Using a credential file

The CLI utilizes a credentials.ini file for authentication that by default is saved at ~/.bigeye/credentials. This can be easily generated by running the bigeye configure command of the CLI. Here is a sample of what that file should look like for basic setups.

Sample credentials file:

[DEFAULT]
base_url = https://app.bigeye.com
user = [email protected]
password = fakepassword1234

You can then use that same file to authenticate with the SDK.

from bigeye_sdk.authentication.api_authentication import ApiAuth
from bigeye_sdk.client.datawatch_client import datawatch_client_factory


api_auth = ApiAuth.load(auth_file="/Users/cmacdonald/.bigeye/credentials.ini")
client = datawatch_client_factory(api_auth, workspace_id=153)

đŸ“˜

Workspaces

The workspace ID is only required to be passed to the DatawatchClient if your Bigeye user has access to more than 1 workspace. If not, then we will automatically default to the only workspace that you have access to.

Using AWS secrets

To help with more production scenarios, we also support the ability to authenticate via AWS secrets manager.

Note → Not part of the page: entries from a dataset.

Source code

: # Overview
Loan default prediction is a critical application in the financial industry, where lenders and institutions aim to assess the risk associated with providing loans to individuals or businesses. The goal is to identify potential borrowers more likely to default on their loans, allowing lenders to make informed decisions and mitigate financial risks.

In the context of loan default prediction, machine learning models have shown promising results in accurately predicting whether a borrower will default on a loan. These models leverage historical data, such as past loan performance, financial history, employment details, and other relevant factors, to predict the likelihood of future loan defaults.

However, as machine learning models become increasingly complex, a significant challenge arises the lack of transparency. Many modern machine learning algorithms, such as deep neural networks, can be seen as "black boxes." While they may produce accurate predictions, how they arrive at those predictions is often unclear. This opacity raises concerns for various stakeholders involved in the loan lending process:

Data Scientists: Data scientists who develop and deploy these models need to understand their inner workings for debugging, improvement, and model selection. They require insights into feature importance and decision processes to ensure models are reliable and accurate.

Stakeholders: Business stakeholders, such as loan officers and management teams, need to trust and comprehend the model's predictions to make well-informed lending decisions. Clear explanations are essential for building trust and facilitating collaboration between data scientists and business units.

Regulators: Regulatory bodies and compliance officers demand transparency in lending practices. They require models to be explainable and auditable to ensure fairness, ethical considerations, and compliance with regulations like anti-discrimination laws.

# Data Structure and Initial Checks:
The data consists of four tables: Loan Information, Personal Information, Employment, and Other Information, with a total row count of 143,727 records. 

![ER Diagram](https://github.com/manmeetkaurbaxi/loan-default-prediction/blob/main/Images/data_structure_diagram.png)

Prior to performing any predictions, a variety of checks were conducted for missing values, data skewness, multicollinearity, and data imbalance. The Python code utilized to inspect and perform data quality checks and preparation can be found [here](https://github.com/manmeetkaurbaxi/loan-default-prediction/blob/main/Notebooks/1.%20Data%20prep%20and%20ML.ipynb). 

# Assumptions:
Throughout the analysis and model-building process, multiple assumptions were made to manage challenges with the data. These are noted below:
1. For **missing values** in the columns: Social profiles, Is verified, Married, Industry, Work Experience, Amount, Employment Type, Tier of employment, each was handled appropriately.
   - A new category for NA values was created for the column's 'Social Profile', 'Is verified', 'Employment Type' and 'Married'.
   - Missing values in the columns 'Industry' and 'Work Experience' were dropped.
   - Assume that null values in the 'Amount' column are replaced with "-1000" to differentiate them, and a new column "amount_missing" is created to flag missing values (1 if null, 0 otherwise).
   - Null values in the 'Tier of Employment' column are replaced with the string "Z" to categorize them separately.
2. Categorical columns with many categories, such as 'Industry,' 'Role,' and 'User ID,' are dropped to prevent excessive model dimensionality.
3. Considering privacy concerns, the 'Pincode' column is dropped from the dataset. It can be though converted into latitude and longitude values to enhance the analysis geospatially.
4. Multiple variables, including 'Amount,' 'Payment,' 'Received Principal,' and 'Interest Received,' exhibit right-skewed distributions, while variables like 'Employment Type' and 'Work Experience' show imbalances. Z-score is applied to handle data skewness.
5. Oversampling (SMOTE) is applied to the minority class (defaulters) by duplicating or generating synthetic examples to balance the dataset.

First, create your AWS secret with the following properties.

{
    "base_url": "https://app.bigeye.com",
    "user": "fakeuser",
    "password": "fakepassword123"
}

Once that secret is saved in AWS secrets manager you can then utilize it in the SDK to authenticate. This also requires that you have the AWS CLI configured and authenticated in the same environment you are running this script.

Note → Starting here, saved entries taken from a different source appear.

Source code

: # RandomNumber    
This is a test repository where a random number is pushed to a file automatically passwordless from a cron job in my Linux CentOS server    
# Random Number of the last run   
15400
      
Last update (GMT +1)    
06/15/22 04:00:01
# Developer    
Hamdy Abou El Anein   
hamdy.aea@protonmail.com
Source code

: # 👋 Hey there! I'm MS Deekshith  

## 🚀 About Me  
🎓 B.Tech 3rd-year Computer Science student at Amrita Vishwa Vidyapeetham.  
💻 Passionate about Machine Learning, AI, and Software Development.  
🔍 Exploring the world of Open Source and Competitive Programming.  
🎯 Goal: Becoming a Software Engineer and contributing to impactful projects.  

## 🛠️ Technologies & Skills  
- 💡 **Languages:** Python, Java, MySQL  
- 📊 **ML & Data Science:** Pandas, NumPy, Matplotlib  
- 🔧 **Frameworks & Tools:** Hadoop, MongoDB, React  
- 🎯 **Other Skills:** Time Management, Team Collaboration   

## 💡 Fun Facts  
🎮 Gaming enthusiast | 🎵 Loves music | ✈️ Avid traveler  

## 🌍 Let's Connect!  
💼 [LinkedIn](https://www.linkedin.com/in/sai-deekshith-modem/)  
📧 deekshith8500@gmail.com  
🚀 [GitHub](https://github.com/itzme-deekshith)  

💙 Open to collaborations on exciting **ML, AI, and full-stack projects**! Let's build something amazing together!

from bigeye_sdk.authentication.api_authentication import ApiAuth
from bigeye_sdk.client.datawatch_client import datawatch_client_factory

api_auth = ApiAuth.load_cred_from_aws_secret(region_name="us-west-2", secret_name="bigeye-docs-sdk-credentials")
client = datawatch_client_factory(api_auth, workspace_id=153)

Using base64 encoded

As another alternative, you can also encode a JSON string containing the necessary properties and pass that into the SDK to authenticate. See example below.

import base64
import json

from bigeye_sdk.authentication.api_authentication import ApiAuth
from bigeye_sdk.client.datawatch_client import datawatch_client_factory

creds = json.dumps({
    "base_url": "https://app.bigeye.com",
    "user": "fakeusername",
    "password": "fakepassword123"
})

encoded_creds = base64.b64encode(creds.encode('utf-8'))
api_auth = ApiAuth.load_from_base64(encoded_creds)
client = datawatch_client_factory(api_auth, workspace_id=153)

Examples

Once authenticated, the Bigeye SDK has access to all API calls available within Bigeye. Here are some common use cases and examples of how to leverage the Bigeye SDK to help automate certain workflows within Bigeye.

Batch run metrics

One common use case is when customers have a set of Bigeye metrics that they would like to be run at a certain time. They can use the SDK to trigger metric runs for a particular set of metrics and then perform subsequent actions based on the outcomes of those metric runs. For example, if metrics are run and deemed to be unhealthy you could implement a circuit breaking process. In the code snippet below, we run metrics that are grouped together in a collection.

from typing import List
from bigeye_sdk.authentication.api_authentication import ApiAuth
from bigeye_sdk.client.datawatch_client import datawatch_client_factory
from bigeye_sdk.generated.com.bigeye.models.generated import MetricInfo, MetricStatus
from bigeye_sdk.log import get_logger

log = get_logger(__file__)

COLLECTION_NAME = 'Demo collection'

def batch_run_metrics():
    
    # authenticate with Bigeye
    api_auth = ApiAuth.load(auth_file="/Users/cmacdonald/.bigeye/credentials.ini")
    client = datawatch_client_factory(api_auth, workspace_id=153)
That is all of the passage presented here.